Östereichs zweifelhafte Politik: auf den Zufall vertrauen

Innerhalb dieses Systems, das jeden Spieler oder Coach, der von auswärts reinkommt, entweder sofort assimiliert und zwei Klassen runterzerrt oder zur Verzweiflung und zum Aufbruch anderswohin zwingt, ist nur in seltenen Ausnahme-Fällen etwas möglich.
Das 07er-Wunder durch Paul Gludovatz gab es nur, weil er in ÖFB kurz vor dem Abschied stand und deshalb nix zu verlieren hatte. Ansonsten spielen selbst die jede zweite Saison halbwegs erfolgreichen Vereine maximal in der zweiten oder dritten europäischen Liga.

Vor allem im Nachwuchs-Bereich, wo sich durch die halbwegs gut funktionierende, halbwegs systematisch durchgezogene (aber immer noch enorm verbesserungswürdige) Reform der Akademien und Leistungszentren so etwas wie eine Talente-Sichtung, die sich europäisch nicht genieren muss, herauskristallisiert. Dieses bis vor ein paar Jahren funktionierende System wurde allerdings zuletzt durch Eitelkeiten, persönliche Karriere-Pläne und andere Unsinnigkeiten wieder desavouiert.

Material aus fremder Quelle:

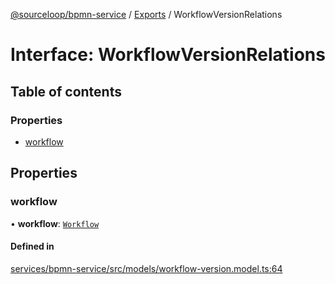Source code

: [@sourceloop/bpmn-service](../README.md) / [Exports](../modules.md) / WorkflowVersionRelations

# Interface: WorkflowVersionRelations

## Table of contents

### Properties

- [workflow](WorkflowVersionRelations.md#workflow)

## Properties

### workflow

• **workflow**: [`Workflow`](../classes/Workflow.md)

#### Defined in

[services/bpmn-service/src/models/workflow-version.model.ts:64](https://github.com/sourcefuse/loopback4-microservice-catalog/blob/93a7f917/services/bpmn-service/src/models/workflow-version.model.ts#L64)
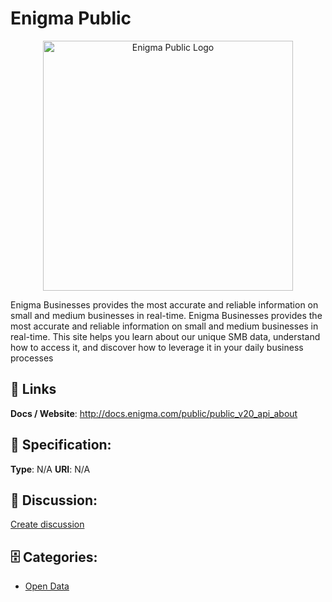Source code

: # Enigma Public
<p align="center">
    <img width="400" src="https://raw.githubusercontent.com/apis-list/apis-list/main/apis/enigma-public/logo_256x256.png" alt="Enigma Public Logo"/>
</p>

Enigma Businesses provides the most accurate and reliable information on small and medium businesses in real-time. Enigma Businesses provides the most accurate and reliable information on small and medium businesses in real-time.  This site helps you learn about our unique SMB data, understand how to access it, and discover how to leverage it in your daily business processes

##  🔗 Links
**Docs / Website**: http://docs.enigma.com/public/public_v20_api_about

## 🧬 Specification:
**Type**: N/A
**URI**: N/A

## 💬 Discussion:
[Create discussion](https://github.com/apis-list/apis-list/discussions/new)

## 🗄️ Categories:
- [Open Data](https://github.com/apis-list/apis-list#open-data)







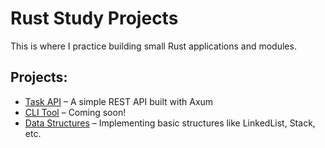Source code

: # Rust Study Projects

This is where I practice building small Rust applications and modules.

## Projects:
- [Task API](task_api) – A simple REST API built with Axum
- [CLI Tool](cli_tool) – Coming soon!
- [Data Structures](data_structures) – Implementing basic structures like LinkedList, Stack, etc.
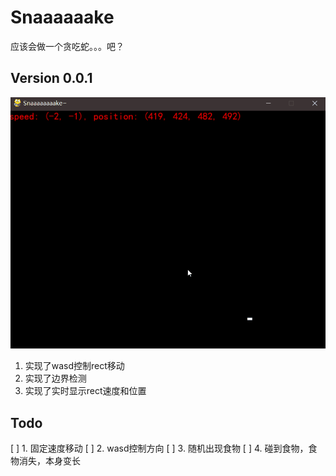 # Snaaaaaake

应该会做一个贪吃蛇。。。吧？

## Version 0.0.1
![version0.0.1](/resources/version0.0.1.gif)
1. 实现了wasd控制rect移动
2. 实现了边界检测
3. 实现了实时显示rect速度和位置

## Todo
[ ] 1. 固定速度移动
[ ] 2. wasd控制方向
[ ] 3. 随机出现食物
[ ] 4. 碰到食物，食物消失，本身变长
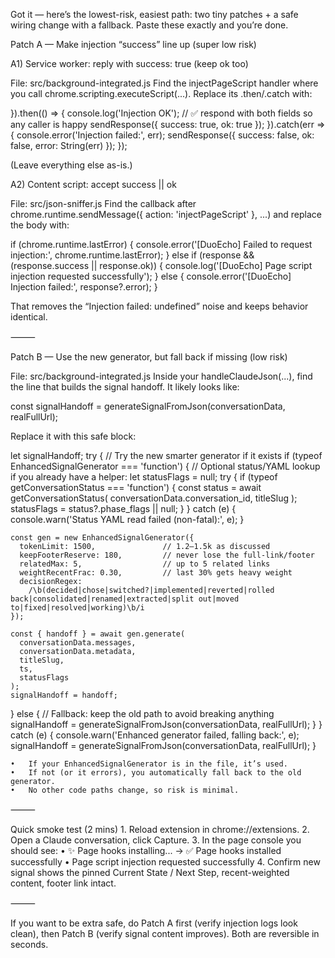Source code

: Got it — here’s the lowest-risk, easiest path: two tiny patches + a safe wiring change with a fallback. Paste these exactly and you’re done.

Patch A — Make injection “success” line up (super low risk)

A1) Service worker: reply with success: true (keep ok too)

File: src/background-integrated.js
Find the injectPageScript handler where you call chrome.scripting.executeScript(...). Replace its .then/.catch with:

}).then(() => {
  console.log('Injection OK');
  // ✅ respond with both fields so any caller is happy
  sendResponse({ success: true, ok: true });
}).catch(err => {
  console.error('Injection failed:', err);
  sendResponse({ success: false, ok: false, error: String(err) });
});

(Leave everything else as-is.)

A2) Content script: accept success || ok

File: src/json-sniffer.js
Find the callback after chrome.runtime.sendMessage({ action: 'injectPageScript' }, ...) and replace the body with:

if (chrome.runtime.lastError) {
  console.error('[DuoEcho] Failed to request injection:', chrome.runtime.lastError);
} else if (response && (response.success || response.ok)) {
  console.log('[DuoEcho] Page script injection requested successfully');
} else {
  console.error('[DuoEcho] Injection failed:', response?.error);
}

That removes the “Injection failed: undefined” noise and keeps behavior identical.

⸻

Patch B — Use the new generator, but fall back if missing (low risk)

File: src/background-integrated.js
Inside your handleClaudeJson(...), find the line that builds the signal handoff. It likely looks like:

const signalHandoff = generateSignalFromJson(conversationData, realFullUrl);

Replace it with this safe block:

let signalHandoff;
try {
  // Try the new smarter generator if it exists
  if (typeof EnhancedSignalGenerator === 'function') {
    // Optional status/YAML lookup if you already have a helper:
    let statusFlags = null;
    try {
      if (typeof getConversationStatus === 'function') {
        const status = await getConversationStatus(
          conversationData.conversation_id,
          titleSlug
        );
        statusFlags = status?.phase_flags || null;
      }
    } catch (e) {
      console.warn('Status YAML read failed (non-fatal):', e);
    }

    const gen = new EnhancedSignalGenerator({
      tokenLimit: 1500,               // 1.2–1.5k as discussed
      keepFooterReserve: 180,         // never lose the full-link/footer
      relatedMax: 5,                  // up to 5 related links
      weightRecentFrac: 0.30,         // last 30% gets heavy weight
      decisionRegex:
        /\b(decided|chose|switched?|implemented|reverted|rolled back|consolidated|renamed|extracted|split out|moved to|fixed|resolved|working)\b/i
    });

    const { handoff } = await gen.generate(
      conversationData.messages,
      conversationData.metadata,
      titleSlug,
      ts,
      statusFlags
    );
    signalHandoff = handoff;
  } else {
    // Fallback: keep the old path to avoid breaking anything
    signalHandoff = generateSignalFromJson(conversationData, realFullUrl);
  }
} catch (e) {
  console.warn('Enhanced generator failed, falling back:', e);
  signalHandoff = generateSignalFromJson(conversationData, realFullUrl);
}

	•	If your EnhancedSignalGenerator is in the file, it’s used.
	•	If not (or it errors), you automatically fall back to the old generator.
	•	No other code paths change, so risk is minimal.

⸻

Quick smoke test (2 mins)
	1.	Reload extension in chrome://extensions.
	2.	Open a Claude conversation, click Capture.
	3.	In the page console you should see:
	•	✨ Page hooks installing... → ✅ Page hooks installed successfully
	•	Page script injection requested successfully
	4.	Confirm new signal shows the pinned Current State / Next Step, recent-weighted content, footer link intact.

⸻

If you want to be extra safe, do Patch A first (verify injection logs look clean), then Patch B (verify signal content improves). Both are reversible in seconds.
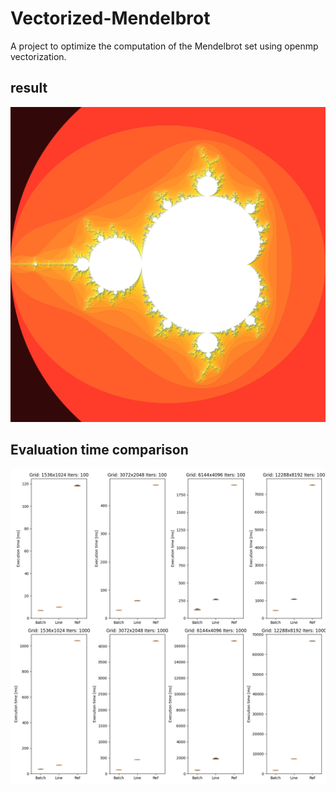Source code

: # Vectorized-Mendelbrot
A project to optimize the computation of the Mendelbrot set using openmp vectorization.


## result
![Main page](https://raw.githubusercontent.com/sestakp/Vectorized-Mendelbrot/main/doc/mendelbrot.png)

## Evaluation time comparison
![Main page](https://raw.githubusercontent.com/sestakp/Vectorized-Mendelbrot/main/doc/eval.png)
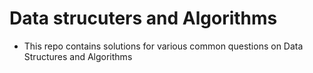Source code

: # Data strucuters and Algorithms

- This repo contains solutions for various common questions on Data Structures and Algorithms
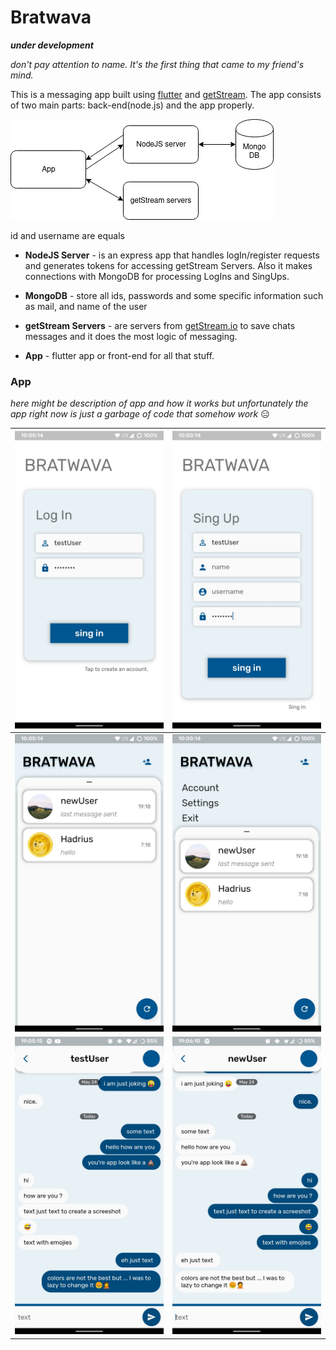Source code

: # Bratwava

 ***under development***

*don't pay attention to name. It's the first thing that came to my friend's mind.*

This is a messaging app built using [flutter](https://flutter.dev/) and [getStream](https://getstream.io/). The app consists of two main parts: back-end(node.js) and the app properly. 

<div>
<img src = "assets/structure.png"/>
</div>

id and username are equals

- **NodeJS Server** - is an express app that handles logIn/register requests and generates tokens for accessing getStream Servers. Also it makes connections with MongoDB for processing LogIns and SingUps.  

- **MongoDB** - store all ids, passwords and some specific information such as mail, and name of the user  

- **getStream Servers** - are servers from [getStream.io](https://getstream.io/) to save chats messages and it does the most logic of messaging.  
- **App** - flutter app or front-end for all that stuff.

### App

*here might be description of app and how it works but unfortunately the app right now is just a garbage of code that somehow work* 😑

| ![a](assets/logIn.jpg) | ![a](assets/singUp.jpg) |
| ---------------------- | ----------------------- |
| ![a](assets/menu1.jpg) | ![a](assets/menu2.jpg)  |
| ![a](assets/chat1.jpg) | ![a](assets/chat2.jpg)  |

Herafs U20-Kader für Kolumbien ist das Resultat dieser zweifelhaften Politik (so wie es das Versagen der U21 im Vorjahr war). Heraf instrumentalisiert, ebenso wie Andreas Herzog und Dietmar Constantini, die Nachwuchs-Teamspieler als Schachfiguren des Aufmarschplans der eigenen Ich-AG. Es geht nicht mehr um systematischen Aufbau, um eine Jahrgangs-Politik, wie sie Deutsche oder Schweizer betreiben (deren Durchlässigkeit auf genauen Absprachen basiert), sondern darum, die anderen zu ärgern und sich Vasallen aufzubauen. Das hat was vom hundertjährigen Krieg - aber nichts in einer Nachwuchs-Abteilung einer nationalen Verbands zu suchen.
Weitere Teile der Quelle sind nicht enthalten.